The Foss unit on painted lady butterflies is also disturbing, for a different reason. The teacher’s guide makes a weak attempt at addressing the problem of introducing non-native species to an environment, but it then instructs the teacher to do just that:
After a month the [butterflies] will die, not because of any ill effects caused by captivity, but because that is their normal life span. Even though it is never advisable to release study organisms into the environment, if a painted lady butterfly ‘escapes,’ it will not be an environmental disaster — painted ladies are already well established throughout the country.
Instead of these approaches, a worm bin serves as a true model for many kinds of life cycles, including plant, worm, and a diverse variety of harmless decomposer organisms. The worms continue to live year after year, producing egg cases and dying in the worm bin. I always take my worm bin home for the summer months, but someone uninterested in that possibility could easily find a family or co-worker to adopt the worms, even someone who lives in an apartment. Another benefit of raising worms is that the resulting compost provides an outstanding natural fertilizer for classroom plants or a school or community garden plot.
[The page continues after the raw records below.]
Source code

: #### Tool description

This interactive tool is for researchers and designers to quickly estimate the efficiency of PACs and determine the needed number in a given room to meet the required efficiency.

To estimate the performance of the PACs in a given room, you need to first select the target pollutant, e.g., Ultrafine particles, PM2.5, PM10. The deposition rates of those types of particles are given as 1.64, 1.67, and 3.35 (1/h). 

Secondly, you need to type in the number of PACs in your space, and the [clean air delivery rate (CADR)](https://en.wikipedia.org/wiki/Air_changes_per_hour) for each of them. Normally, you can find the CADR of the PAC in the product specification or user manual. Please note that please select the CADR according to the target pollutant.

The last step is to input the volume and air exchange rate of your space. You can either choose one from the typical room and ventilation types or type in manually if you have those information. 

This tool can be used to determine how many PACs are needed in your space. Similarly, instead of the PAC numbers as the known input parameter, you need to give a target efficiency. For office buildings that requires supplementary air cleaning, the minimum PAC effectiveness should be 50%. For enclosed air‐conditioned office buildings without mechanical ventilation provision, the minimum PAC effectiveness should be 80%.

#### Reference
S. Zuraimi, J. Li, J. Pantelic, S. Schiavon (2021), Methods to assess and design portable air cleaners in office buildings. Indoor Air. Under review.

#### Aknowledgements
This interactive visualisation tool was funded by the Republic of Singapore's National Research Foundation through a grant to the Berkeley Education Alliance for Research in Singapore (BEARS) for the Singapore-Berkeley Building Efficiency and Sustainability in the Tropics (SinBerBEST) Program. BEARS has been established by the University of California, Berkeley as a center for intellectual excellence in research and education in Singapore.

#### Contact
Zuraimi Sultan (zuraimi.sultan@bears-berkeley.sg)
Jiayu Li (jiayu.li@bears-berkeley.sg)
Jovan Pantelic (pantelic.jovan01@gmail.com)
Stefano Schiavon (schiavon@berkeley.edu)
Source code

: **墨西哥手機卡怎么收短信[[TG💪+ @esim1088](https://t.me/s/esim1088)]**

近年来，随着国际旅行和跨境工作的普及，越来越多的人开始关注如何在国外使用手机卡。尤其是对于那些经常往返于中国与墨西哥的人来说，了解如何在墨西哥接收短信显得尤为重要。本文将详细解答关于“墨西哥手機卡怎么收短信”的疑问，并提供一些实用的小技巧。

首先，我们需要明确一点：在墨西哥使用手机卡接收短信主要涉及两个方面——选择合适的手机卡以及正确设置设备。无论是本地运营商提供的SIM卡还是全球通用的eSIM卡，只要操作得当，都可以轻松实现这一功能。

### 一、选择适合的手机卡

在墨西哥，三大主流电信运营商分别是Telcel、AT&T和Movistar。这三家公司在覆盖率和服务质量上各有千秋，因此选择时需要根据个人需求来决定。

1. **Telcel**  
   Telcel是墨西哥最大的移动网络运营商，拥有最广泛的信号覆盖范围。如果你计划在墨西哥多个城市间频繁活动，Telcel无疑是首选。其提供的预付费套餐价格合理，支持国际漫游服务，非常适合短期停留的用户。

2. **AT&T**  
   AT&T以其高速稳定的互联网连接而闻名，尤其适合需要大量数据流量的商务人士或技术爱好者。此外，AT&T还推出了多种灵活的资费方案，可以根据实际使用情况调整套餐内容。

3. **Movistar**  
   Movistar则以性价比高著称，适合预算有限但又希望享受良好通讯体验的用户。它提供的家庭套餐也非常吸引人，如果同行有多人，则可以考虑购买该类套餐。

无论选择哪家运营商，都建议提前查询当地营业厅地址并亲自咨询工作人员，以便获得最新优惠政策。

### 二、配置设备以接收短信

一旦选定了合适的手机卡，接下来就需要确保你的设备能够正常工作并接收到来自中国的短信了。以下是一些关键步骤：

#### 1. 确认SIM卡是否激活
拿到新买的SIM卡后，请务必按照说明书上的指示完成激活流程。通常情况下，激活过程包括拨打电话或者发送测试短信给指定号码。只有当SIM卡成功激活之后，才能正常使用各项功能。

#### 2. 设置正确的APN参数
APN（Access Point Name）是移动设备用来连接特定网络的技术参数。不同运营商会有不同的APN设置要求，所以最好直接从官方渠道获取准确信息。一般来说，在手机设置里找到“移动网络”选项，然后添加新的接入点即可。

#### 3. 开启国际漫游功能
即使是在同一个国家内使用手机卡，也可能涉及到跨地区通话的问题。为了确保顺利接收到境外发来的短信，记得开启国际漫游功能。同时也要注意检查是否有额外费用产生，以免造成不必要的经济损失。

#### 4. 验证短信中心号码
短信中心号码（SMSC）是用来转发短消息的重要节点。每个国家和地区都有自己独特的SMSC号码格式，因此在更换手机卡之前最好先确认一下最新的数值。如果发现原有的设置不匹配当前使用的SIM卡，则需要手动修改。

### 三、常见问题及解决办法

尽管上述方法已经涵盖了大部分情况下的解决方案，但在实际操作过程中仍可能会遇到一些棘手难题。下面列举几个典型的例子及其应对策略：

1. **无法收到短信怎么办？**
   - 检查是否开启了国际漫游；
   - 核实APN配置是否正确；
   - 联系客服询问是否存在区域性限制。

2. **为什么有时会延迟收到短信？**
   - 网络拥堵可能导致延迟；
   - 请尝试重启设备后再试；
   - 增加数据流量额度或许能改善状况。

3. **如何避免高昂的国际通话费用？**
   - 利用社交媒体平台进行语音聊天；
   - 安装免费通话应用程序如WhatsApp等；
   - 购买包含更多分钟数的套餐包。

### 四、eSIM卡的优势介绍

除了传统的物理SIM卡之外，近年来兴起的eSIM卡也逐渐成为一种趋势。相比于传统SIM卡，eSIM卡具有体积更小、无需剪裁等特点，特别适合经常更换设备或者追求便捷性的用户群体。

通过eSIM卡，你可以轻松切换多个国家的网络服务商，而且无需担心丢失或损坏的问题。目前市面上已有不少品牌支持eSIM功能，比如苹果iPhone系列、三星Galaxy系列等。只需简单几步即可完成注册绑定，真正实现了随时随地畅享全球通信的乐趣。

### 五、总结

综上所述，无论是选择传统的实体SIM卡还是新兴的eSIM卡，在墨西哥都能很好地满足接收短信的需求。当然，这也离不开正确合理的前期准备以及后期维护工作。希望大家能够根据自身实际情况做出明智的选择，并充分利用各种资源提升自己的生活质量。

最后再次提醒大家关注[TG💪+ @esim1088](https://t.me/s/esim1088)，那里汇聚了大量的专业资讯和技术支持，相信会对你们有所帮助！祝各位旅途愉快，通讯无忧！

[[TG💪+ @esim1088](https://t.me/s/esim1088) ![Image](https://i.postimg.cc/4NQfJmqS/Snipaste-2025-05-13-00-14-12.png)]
I have even sent vermicompost home with students in ziplock bags, with a note to parents explaining its use for houseplants.
Although a weekly farmers market is set up within a mile of the school, none of my students’ families shop there. The local, organic produce is too expensive. With our worm castings from the classroom bin, we have been able to start our own vegetable seedlings at school. Last year, for the first time, we began a small classroom garden in some available soil in the courtyard. In the springtime, we harvested and ate organic snap peas, radishes, carrots, and broccoli. The farmers market may still be too expensive for my students’ families to shop, but they have gained an awareness of how food can be grown, and what “organic” means. They have begun to learn about sustainable agriculture.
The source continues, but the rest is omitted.